Although the manuscript has some merits, I have some concerns about the design of the experiment and statistical analyses

Many references from the authors using MUC13 genes instead of MUC4 genes. I would not believe the assessment of susceptibility and resistance to animals can be done by a single gene (MUC 4). Especially, here the authors only used one SNP in the MUC 4 gene.  At least, the SNP used should be widely studied and validated in a large population, otherwise, it does not really make sense.

Since the authors used different breeds, but it was not clear in the manuscript how many animals in each breed. The sample size is relatively small to test many comparisons.
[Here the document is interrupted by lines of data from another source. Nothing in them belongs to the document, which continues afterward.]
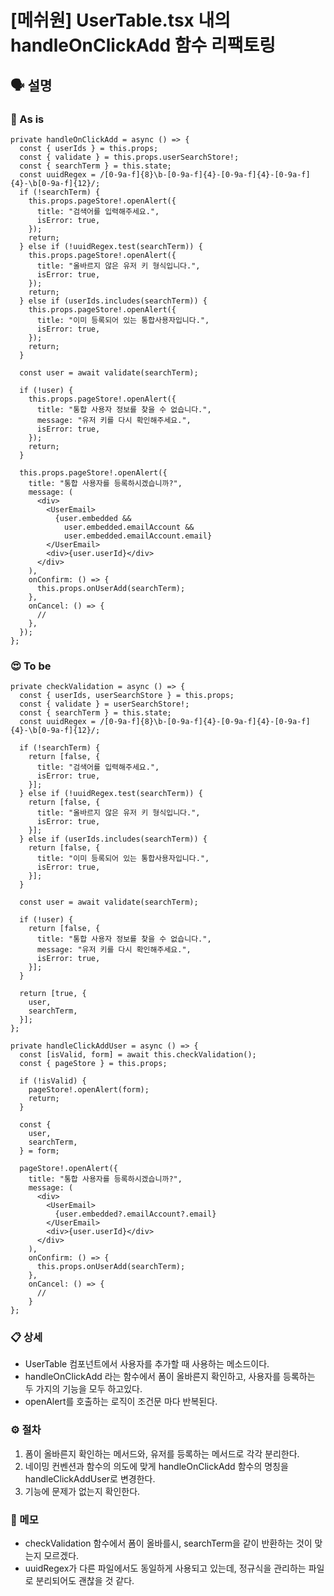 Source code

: # [메쉬원] UserTable.tsx 내의 handleOnClickAdd 함수 리팩토링

## 🗣 설명

### 🧐 As is

```tsx
private handleOnClickAdd = async () => {
  const { userIds } = this.props;
  const { validate } = this.props.userSearchStore!;
  const { searchTerm } = this.state;
  const uuidRegex = /[0-9a-f]{8}\b-[0-9a-f]{4}-[0-9a-f]{4}-[0-9a-f]{4}-\b[0-9a-f]{12}/;
  if (!searchTerm) {
    this.props.pageStore!.openAlert({
      title: "검색어를 입력해주세요.",
      isError: true,
    });
    return;
  } else if (!uuidRegex.test(searchTerm)) {
    this.props.pageStore!.openAlert({
      title: "올바르지 않은 유저 키 형식입니다.",
      isError: true,
    });
    return;
  } else if (userIds.includes(searchTerm)) {
    this.props.pageStore!.openAlert({
      title: "이미 등록되어 있는 통합사용자입니다.",
      isError: true,
    });
    return;
  }

  const user = await validate(searchTerm);

  if (!user) {
    this.props.pageStore!.openAlert({
      title: "통합 사용자 정보를 찾을 수 없습니다.",
      message: "유저 키를 다시 확인해주세요.",
      isError: true,
    });
    return;
  }

  this.props.pageStore!.openAlert({
    title: "통합 사용자를 등록하시겠습니까?",
    message: (
      <div>
        <UserEmail>
          {user.embedded &&
            user.embedded.emailAccount &&
            user.embedded.emailAccount.email}
        </UserEmail>
        <div>{user.userId}</div>
      </div>
    ),
    onConfirm: () => {
      this.props.onUserAdd(searchTerm);
    },
    onCancel: () => {
      //
    },
  });
};
```

### 😍 To be

```tsx
private checkValidation = async () => {
  const { userIds, userSearchStore } = this.props;
  const { validate } = userSearchStore!;
  const { searchTerm } = this.state;
  const uuidRegex = /[0-9a-f]{8}\b-[0-9a-f]{4}-[0-9a-f]{4}-[0-9a-f]{4}-\b[0-9a-f]{12}/;

  if (!searchTerm) {
    return [false, {
      title: "검색어를 입력해주세요.",
      isError: true,
    }];
  } else if (!uuidRegex.test(searchTerm)) {
    return [false, {
      title: "올바르지 않은 유저 키 형식입니다.",
      isError: true,
    }];
  } else if (userIds.includes(searchTerm)) {
    return [false, {
      title: "이미 등록되어 있는 통합사용자입니다.",
      isError: true,
    }];	
  }

  const user = await validate(searchTerm);

  if (!user) {
    return [false, {
      title: "통합 사용자 정보를 찾을 수 없습니다.",
      message: "유저 키를 다시 확인해주세요.",
      isError: true,
    }];
  }

  return [true, {
    user,
    searchTerm,
  }];
};

private handleClickAddUser = async () => {
  const [isValid, form] = await this.checkValidation();
  const { pageStore } = this.props;

  if (!isValid) {
    pageStore!.openAlert(form);
    return;
  }

  const {
    user,
    searchTerm,
  } = form;

  pageStore!.openAlert({
    title: "통합 사용자를 등록하시겠습니까?",
    message: (
      <div>
        <UserEmail>
          {user.embedded?.emailAccount?.email}
        </UserEmail>
        <div>{user.userId}</div>
      </div>
    ),
    onConfirm: () => {
      this.props.onUserAdd(searchTerm);
    },
    onCancel: () => {
      //
    }
};
```

### 📋 상세
- UserTable 컴포넌트에서 사용자를 추가할 때 사용하는 메소드이다.
- handleOnClickAdd 라는 함수에서 폼이 올바른지 확인하고, 사용자를 등록하는 두 가지의 기능을 모두 하고있다.
- openAlert를 호출하는 로직이 조건문 마다 반복된다.

### ⚙️ 절차
1. 폼이 올바른지 확인하는 메서드와, 유저를 등록하는 메서드로 각각 분리한다.
2. 네이밍 컨벤션과 함수의 의도에 맞게 handleOnClickAdd 함수의 명칭을 handleClickAddUser로 변경한다.
3. 기능에 문제가 없는지 확인한다.

### 📝 메모
- checkValidation 함수에서 폼이 올바를시, searchTerm을 같이 반환하는 것이 맞는지 모르겠다.
- uuidRegex가 다른 파일에서도 동일하게 사용되고 있는데, 정규식을 관리하는 파일로 분리되어도 괜찮을 것 같다.
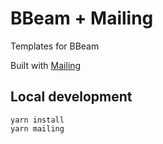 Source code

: # BBeam + Mailing

Templates for BBeam

Built with [Mailing](https://www.mailing.run)


## Local development

```
yarn install
yarn mailing
```

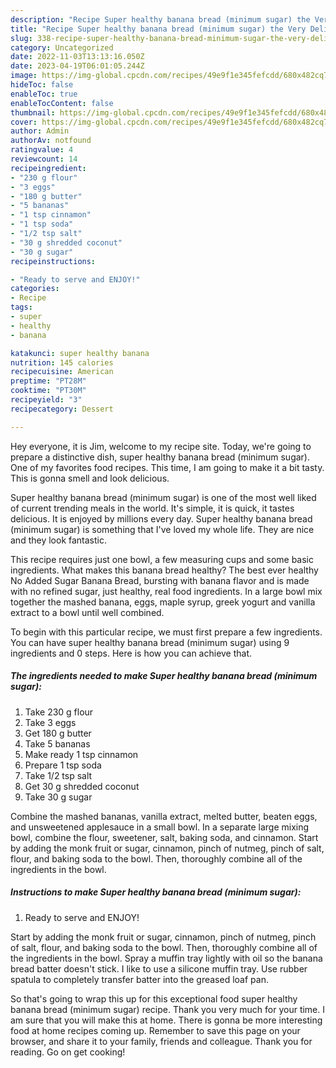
 ```yaml
---
description: "Recipe Super healthy banana bread (minimum sugar) the Very Delicious"
title: "Recipe Super healthy banana bread (minimum sugar) the Very Delicious"
slug: 338-recipe-super-healthy-banana-bread-minimum-sugar-the-very-delicious
category: Uncategorized
date: 2022-11-03T13:13:16.050Z
date: 2023-04-19T06:01:05.244Z
image: https://img-global.cpcdn.com/recipes/49e9f1e345fefcdd/680x482cq70/super-healthy-banana-bread-minimum-sugar-recipe-main-photo.jpg
hideToc: false
enableToc: true
enableTocContent: false
thumbnail: https://img-global.cpcdn.com/recipes/49e9f1e345fefcdd/680x482cq70/super-healthy-banana-bread-minimum-sugar-recipe-main-photo.jpg
cover: https://img-global.cpcdn.com/recipes/49e9f1e345fefcdd/680x482cq70/super-healthy-banana-bread-minimum-sugar-recipe-main-photo.jpg
author: Admin
authorAv: notfound
ratingvalue: 4
reviewcount: 14
recipeingredient:
- "230 g flour"
- "3 eggs"
- "180 g butter"
- "5 bananas"
- "1 tsp cinnamon"
- "1 tsp soda"
- "1/2 tsp salt"
- "30 g shredded coconut"
- "30 g sugar"
recipeinstructions:

- "Ready to serve and ENJOY!"
categories:
- Recipe
tags:
- super
- healthy
- banana

katakunci: super healthy banana 
nutrition: 145 calories
recipecuisine: American
preptime: "PT28M"
cooktime: "PT30M"
recipeyield: "3"
recipecategory: Dessert

---
```



Hey everyone, it is Jim, welcome to my recipe site. Today, we're going to prepare a distinctive dish, super healthy banana bread (minimum sugar). One of my favorites food recipes. This time, I am going to make it a bit tasty. This is gonna smell and look delicious.

Super healthy banana bread (minimum sugar) is one of the most well liked of current trending meals in the world. It's simple, it is quick, it tastes delicious. It is enjoyed by millions every day. Super healthy banana bread (minimum sugar) is something that I've loved my whole life. They are nice and they look fantastic.

This recipe requires just one bowl, a few measuring cups and some basic ingredients. What makes this banana bread healthy? The best ever healthy No Added Sugar Banana Bread, bursting with banana flavor and is made with no refined sugar, just healthy, real food ingredients. In a large bowl mix together the mashed banana, eggs, maple syrup, greek yogurt and vanilla extract to a bowl until well combined.


To begin with this particular recipe, we must first prepare a few ingredients. You can have super healthy banana bread (minimum sugar) using 9 ingredients and 0 steps. Here is how you can achieve that.

<!--inarticleads1-->

##### The ingredients needed to make Super healthy banana bread (minimum sugar):

1. Take 230 g flour
1. Take 3 eggs
1. Get 180 g butter
1. Take 5 bananas
1. Make ready 1 tsp cinnamon
1. Prepare 1 tsp soda
1. Take 1/2 tsp salt
1. Get 30 g shredded coconut
1. Take 30 g sugar


Combine the mashed bananas, vanilla extract, melted butter, beaten eggs, and unsweetened applesauce in a small bowl. In a separate large mixing bowl, combine the flour, sweetener, salt, baking soda, and cinnamon. Start by adding the monk fruit or sugar, cinnamon, pinch of nutmeg, pinch of salt, flour, and baking soda to the bowl. Then, thoroughly combine all of the ingredients in the bowl. 

<!--inarticleads2-->

##### Instructions to make Super healthy banana bread (minimum sugar):


1. Ready to serve and ENJOY!

Start by adding the monk fruit or sugar, cinnamon, pinch of nutmeg, pinch of salt, flour, and baking soda to the bowl. Then, thoroughly combine all of the ingredients in the bowl. Spray a muffin tray lightly with oil so the banana bread batter doesn&#39;t stick. I like to use a silicone muffin tray. Use rubber spatula to completely transfer batter into the greased loaf pan. 

So that's going to wrap this up for this exceptional food super healthy banana bread (minimum sugar) recipe. Thank you very much for your time. I am sure that you will make this at home. There is gonna be more interesting food at home recipes coming up. Remember to save this page on your browser, and share it to your family, friends and colleague. Thank you for reading. Go on get cooking!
Many statistical analyses were done without justification and explanation, I would like to recommend the pairwise group comparison is suitable for analyses as the authors have three different groups of genotypes as well as many different time points. The statistical models should consider these factors in one analysis, GLM models should be used. Also, if the authors want to compare the breed, then the interaction between breed and genotypes should be included in the model.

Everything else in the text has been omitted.